Il prossimo anno avrebbe celebrato i 60 anni di una carriera discografica iniziata alla fine dei ’50 come giornalista in quel di Modena e maturata nella decade seguente, accompagnando i fermenti, i sogni e le ingenuità collettiviste del ’68, facendosene interprete spesso irregolare, lucido e visionario insieme, romantico e politico.
I primi passi in ambito musicale li aveva fatti col rock’n’roll, ma nutrendosi anche delle lezioni dei vecchi cantastorie, dei poeti della beat generation e del folk impegnato di Bob Dylan. Ad aprirgli la strada, i Nomadi, che nel ’65 portarono al successo la sua Dio è morto, brano celeberrimo che fece da preludio al suo vero debutto, un paio d’anni dopo, con un album emblematico fin dal titolo, Folk Beat n.1: una manciata di ballate tracimanti di tematiche impegnative, dall’Olocausto al disagio giovanile fino alle critiche al consumismo. Melodie essenziali, suoni scarni e testi dalla forte connotazione letteraria: una formula che l’avrebbe accompagnato fino all’ultimo: «Eravamo stufi di canzoni d’amore − mi disse una volta −. Volevamo canzoni che dicessero davvero di cos’è fatto l’amore».
E in effetti i dualismi fra melodici e urlatori andavano sfumando per far spazio a una nuova generazione d’artisti che già l’aveva eletto, insieme a De Andrè e Gino Paoli, tra gli indiscussi modelli di riferimento. Una voce inconfondibile, con quella sua erre rotolosa e la cadenza emiliana; ma gli bastava una chitarra acustica per riempire i palasport in un’epoca in cui l’approccio cantautorale stava diventando il riferimento imprescindibile per una generazione giovanile più che mai bisognosa di maestri capaci di catalizzarne i sogni, le speranze e le inquietudini.
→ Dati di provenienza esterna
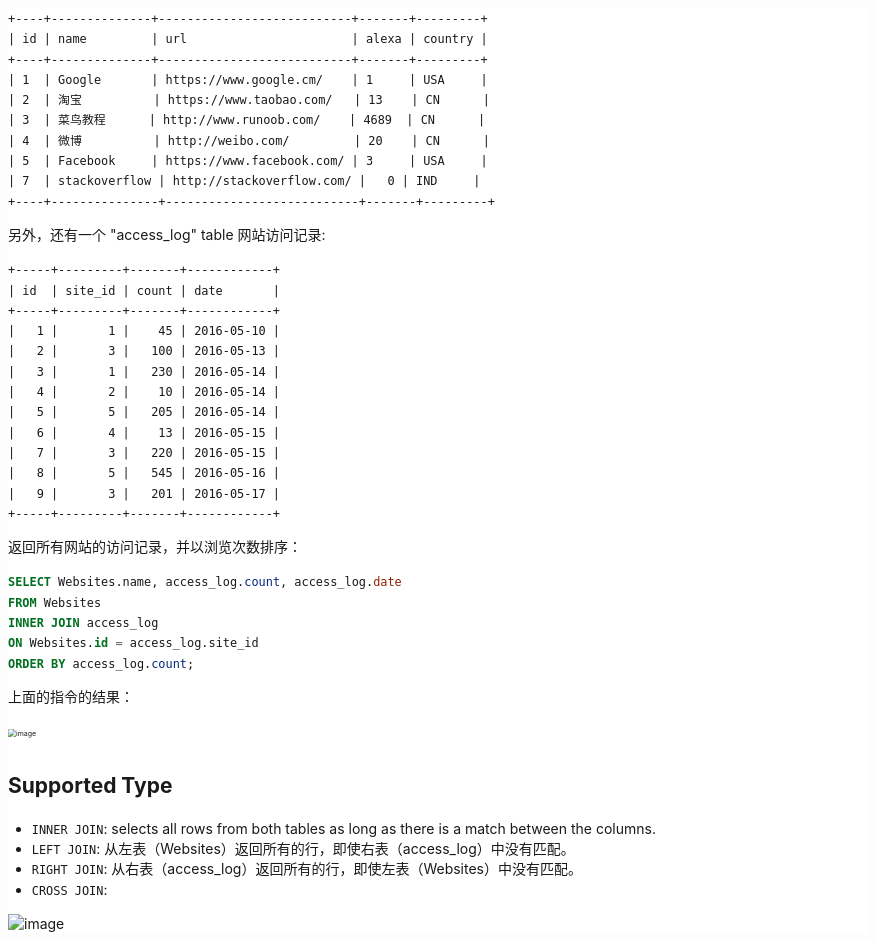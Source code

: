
 ```
+----+--------------+---------------------------+-------+---------+
| id | name         | url                       | alexa | country |
+----+--------------+---------------------------+-------+---------+
| 1  | Google       | https://www.google.cm/    | 1     | USA     |
| 2  | 淘宝          | https://www.taobao.com/   | 13    | CN      |
| 3  | 菜鸟教程      | http://www.runoob.com/    | 4689  | CN      |
| 4  | 微博          | http://weibo.com/         | 20    | CN      |
| 5  | Facebook     | https://www.facebook.com/ | 3     | USA     |
| 7  | stackoverflow | http://stackoverflow.com/ |   0 | IND     |
+----+---------------+---------------------------+-------+---------+
```

另外，还有一个 "access_log" table 网站访问记录:

```
+-----+---------+-------+------------+
| id  | site_id | count | date       |
+-----+---------+-------+------------+
|   1 |       1 |    45 | 2016-05-10 |
|   2 |       3 |   100 | 2016-05-13 |
|   3 |       1 |   230 | 2016-05-14 |
|   4 |       2 |    10 | 2016-05-14 |
|   5 |       5 |   205 | 2016-05-14 |
|   6 |       4 |    13 | 2016-05-15 |
|   7 |       3 |   220 | 2016-05-15 |
|   8 |       5 |   545 | 2016-05-16 |
|   9 |       3 |   201 | 2016-05-17 |
+-----+---------+-------+------------+
```

返回所有网站的访问记录，并以浏览次数排序：

```sql
SELECT Websites.name, access_log.count, access_log.date
FROM Websites
INNER JOIN access_log
ON Websites.id = access_log.site_id
ORDER BY access_log.count;
```

上面的指令的结果：

<img src="https://user-images.githubusercontent.com/84035000/211337948-192fa11c-f9fc-43a0-8cb2-2670575e5559.png" alt="image" style="zoom:50%;" />

## Supported Type

- `INNER JOIN`: selects all rows from both tables as long as there is a match between the columns.
- `LEFT JOIN`: 从左表（Websites）返回所有的行，即使右表（access_log）中没有匹配。
- `RIGHT JOIN`: 从右表（access_log）返回所有的行，即使左表（Websites）中没有匹配。
- `CROSS JOIN`:

![image](https://user-images.githubusercontent.com/84035000/211335518-6f2772cc-d508-4fd0-91e0-78806e1a089e.png)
Il buon Francesco degli anni Settanta era veramente una popstar – quello del capolavoro Radici, ma anche quello abrasivo de L’avvelenata, il tenerone di Vedi cara e l’anarchico de La locomotiva, il “beautiful loser” di Cirano, il disilluso di Eskimo, il giullare esilarante de I fichi e potremmo proseguire ancora con altre sembianze indossate con suprema nonscialanza da questo cantore del quotidiano e dell’epico, del prosaico e degli amarcord.
Ricordo d’averlo intervistato nei suoi anni ruggenti, più che mai insofferente verso gli opportunisti che provavano ad appropriarsene per sfruttarne la popolarità: giorni e problematiche che oggi appaiono infinitamente lontani da questo presente. A Guccini del resto non erano mai piaciute le catalogazioni: lui, l’ultimo dei cantastorie per certi versi, aveva accettato di far da chitarrista a Nunzio Gallo e di comporre per la Cinquetti, Bobby Solo e la Caselli, di scrivere per Carosello e diventare amico di Baglioni. Uno capace di destreggiarsi fra Plotino e Leopardi, tra Borges e Salinger, ma anche di far capolino in un disco del Gen Rosso!
Un intellettuale di sinistra ma capace di fustigarla come pochi altri, e anche perfettamente conscio d’essere parte di una razza in estinzione. Questo e mille altri è stato il Nostro, uno che, come i tutti i grandi, non lascia eredi.
Esequie in forma strettamente privata. Anche nel cuore dei tanti che infinitamente l’hanno amato.